= Beginning of Section =

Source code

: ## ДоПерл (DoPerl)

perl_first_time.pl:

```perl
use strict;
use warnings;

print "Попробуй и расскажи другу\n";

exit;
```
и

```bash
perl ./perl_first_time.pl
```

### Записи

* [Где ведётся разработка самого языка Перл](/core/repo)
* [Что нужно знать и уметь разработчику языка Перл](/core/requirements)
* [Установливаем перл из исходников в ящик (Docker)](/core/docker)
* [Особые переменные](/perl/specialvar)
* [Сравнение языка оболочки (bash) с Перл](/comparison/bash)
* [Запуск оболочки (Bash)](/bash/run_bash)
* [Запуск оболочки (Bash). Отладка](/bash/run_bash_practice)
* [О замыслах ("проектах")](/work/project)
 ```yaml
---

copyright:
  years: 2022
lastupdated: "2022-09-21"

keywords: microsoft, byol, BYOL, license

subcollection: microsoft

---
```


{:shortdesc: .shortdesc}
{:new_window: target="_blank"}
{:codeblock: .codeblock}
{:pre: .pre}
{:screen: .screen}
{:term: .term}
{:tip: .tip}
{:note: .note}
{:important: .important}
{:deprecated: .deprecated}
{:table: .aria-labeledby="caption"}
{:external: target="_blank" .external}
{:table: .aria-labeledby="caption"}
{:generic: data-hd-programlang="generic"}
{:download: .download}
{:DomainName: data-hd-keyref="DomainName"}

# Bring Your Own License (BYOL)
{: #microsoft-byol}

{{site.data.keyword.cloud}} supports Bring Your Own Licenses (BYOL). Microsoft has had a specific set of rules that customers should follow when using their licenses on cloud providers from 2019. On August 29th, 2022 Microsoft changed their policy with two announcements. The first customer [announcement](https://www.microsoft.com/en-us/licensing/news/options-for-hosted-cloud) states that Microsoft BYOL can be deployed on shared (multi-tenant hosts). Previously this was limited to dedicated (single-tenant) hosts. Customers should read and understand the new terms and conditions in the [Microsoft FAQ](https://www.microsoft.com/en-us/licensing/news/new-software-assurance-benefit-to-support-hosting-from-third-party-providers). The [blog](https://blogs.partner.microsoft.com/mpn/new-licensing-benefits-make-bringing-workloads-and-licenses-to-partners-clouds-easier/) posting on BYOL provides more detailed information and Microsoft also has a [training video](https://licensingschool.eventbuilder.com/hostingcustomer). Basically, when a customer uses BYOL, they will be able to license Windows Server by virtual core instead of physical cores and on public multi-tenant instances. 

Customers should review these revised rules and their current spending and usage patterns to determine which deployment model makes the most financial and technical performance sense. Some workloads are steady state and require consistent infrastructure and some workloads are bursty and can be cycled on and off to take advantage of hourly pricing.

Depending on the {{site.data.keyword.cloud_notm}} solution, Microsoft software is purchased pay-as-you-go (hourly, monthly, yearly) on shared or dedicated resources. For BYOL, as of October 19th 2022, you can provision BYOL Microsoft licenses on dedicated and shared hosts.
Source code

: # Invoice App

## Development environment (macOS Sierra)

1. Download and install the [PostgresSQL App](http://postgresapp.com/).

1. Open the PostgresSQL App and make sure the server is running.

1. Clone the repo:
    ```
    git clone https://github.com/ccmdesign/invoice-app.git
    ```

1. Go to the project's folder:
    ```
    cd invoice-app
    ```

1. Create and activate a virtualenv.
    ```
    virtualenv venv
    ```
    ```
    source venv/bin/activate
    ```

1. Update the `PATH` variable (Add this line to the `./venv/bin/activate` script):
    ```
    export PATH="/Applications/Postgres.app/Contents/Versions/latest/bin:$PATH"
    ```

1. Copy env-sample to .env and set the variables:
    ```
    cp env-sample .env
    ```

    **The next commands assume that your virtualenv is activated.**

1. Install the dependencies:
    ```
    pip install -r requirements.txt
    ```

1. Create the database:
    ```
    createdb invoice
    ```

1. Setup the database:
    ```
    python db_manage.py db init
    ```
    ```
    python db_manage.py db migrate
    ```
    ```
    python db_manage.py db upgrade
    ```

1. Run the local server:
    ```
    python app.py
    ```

= End of Section =

▶ [What is required]
Over all the entries, say how many lines hold the string "database". The reply is the number alone.

▶ [Task response]
2